The experience of this war, however, underlines the difficulty of getting political leaders to acknowledge failure when their forces have yet to be defeated in the field and when there is no obvious compromise deal waiting to be negotiated. Neither side has a clear-cut route to victory. That is what it means to be in a forever war. It is not evident how it will end, or even if an apparent peace will be no more than an opportunity for Russia to rebuild its forces under the guise of an uneasy cease-fire. This will depend on decisions yet to be made. Ukraine’s Western allies, therefore, must be realistic about the potentially long-term demands entailed in keeping Ukraine in the war.

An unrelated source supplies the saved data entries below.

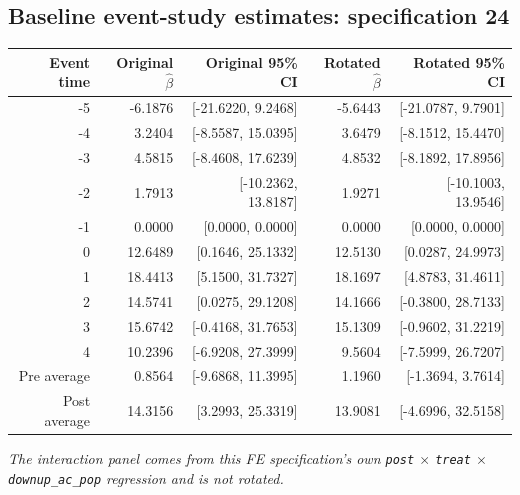 \documentclass[10pt]{article}
\begin{document}
\subsection*{Baseline event-study estimates: specification 24}
\begin{center}
\scriptsize
\begin{tabular}{r rr rr}
\toprule
Event time & Original $\hat\beta$ & Original 95\% CI & Rotated $\hat\beta$ & Rotated 95\% CI \\
\midrule
-5 & -6.1876 & [-21.6220, 9.2468] & -5.6443 & [-21.0787, 9.7901] \\
-4 & 3.2404 & [-8.5587, 15.0395] & 3.6479 & [-8.1512, 15.4470] \\
-3 & 4.5815 & [-8.4608, 17.6239] & 4.8532 & [-8.1892, 17.8956] \\
-2 & 1.7913 & [-10.2362, 13.8187] & 1.9271 & [-10.1003, 13.9546] \\
-1 & 0.0000 & [0.0000, 0.0000] & 0.0000 & [0.0000, 0.0000] \\
0 & 12.6489 & [0.1646, 25.1332] & 12.5130 & [0.0287, 24.9973] \\
1 & 18.4413 & [5.1500, 31.7327] & 18.1697 & [4.8783, 31.4611] \\
2 & 14.5741 & [0.0275, 29.1208] & 14.1666 & [-0.3800, 28.7133] \\
3 & 15.6742 & [-0.4168, 31.7653] & 15.1309 & [-0.9602, 31.2219] \\
4 & 10.2396 & [-6.9208, 27.3999] & 9.5604 & [-7.5999, 26.7207] \\
\midrule
Pre average & 0.8564 & [-9.6868, 11.3995] & 1.1960 & [-1.3694, 3.7614] \\
Post average & 14.3156 & [3.2993, 25.3319] & 13.9081 & [-4.6996, 32.5158] \\
\bottomrule
\end{tabular}
\end{center}
\medskip
\textit{The interaction panel comes from this FE specification's own \texttt{post} $\times$ \texttt{treat} $\times$ \texttt{downup\_ac\_pop} regression and is not rotated.}
\clearpage
\end{document}
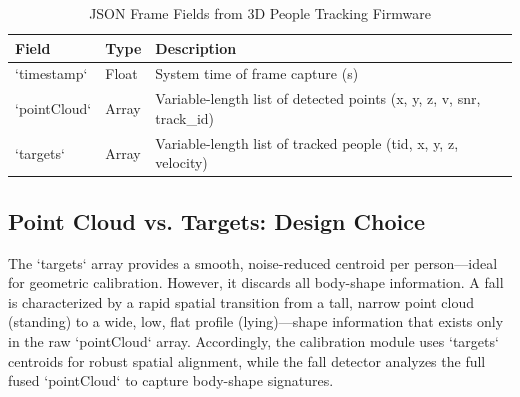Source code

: \begin{table}[H]
\caption{JSON Frame Fields from 3D People Tracking Firmware}
\label{tab:summary_2}
\centering
\begin{tabularx}{\textwidth}{@{} l X X @{}}
\toprule
\textbf{\textbf{Field}} & \textbf{\textbf{Type}} & \textbf{\textbf{Description}} \\ \midrule
`timestamp` & Float & System time of frame capture (s) \\
`pointCloud` & Array & Variable-length list of detected points (x, y, z, v, snr, track\_id) \\
`targets` & Array & Variable-length list of tracked people (tid, x, y, z, velocity) \\ \bottomrule
\end{tabularx}
\end{table}




\subsection{Point Cloud vs. Targets: Design Choice}

The `targets` array provides a smooth, noise-reduced centroid per person---ideal for geometric calibration. However, it discards all body-shape information. A fall is characterized by a rapid spatial transition from a tall, narrow point cloud (standing) to a wide, low, flat profile (lying)---shape information that exists only in the raw `pointCloud` array. Accordingly, the calibration module uses `targets` centroids for robust spatial alignment, while the fall detector analyzes the full fused `pointCloud` to capture body-shape signatures.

Continuing to deny Russia victory is a form of pressure on Putin, who has so little to show for such a long and calamitous campaign. Although it may be hard to imagine a military defeat for Russia, it is possible to imagine a shift in Ukraine’s favor. If Moscow becomes convinced, contrary to its current expectations, that time is not on its side, perhaps that might yet cause it to wonder whether the moment has come to cut its losses.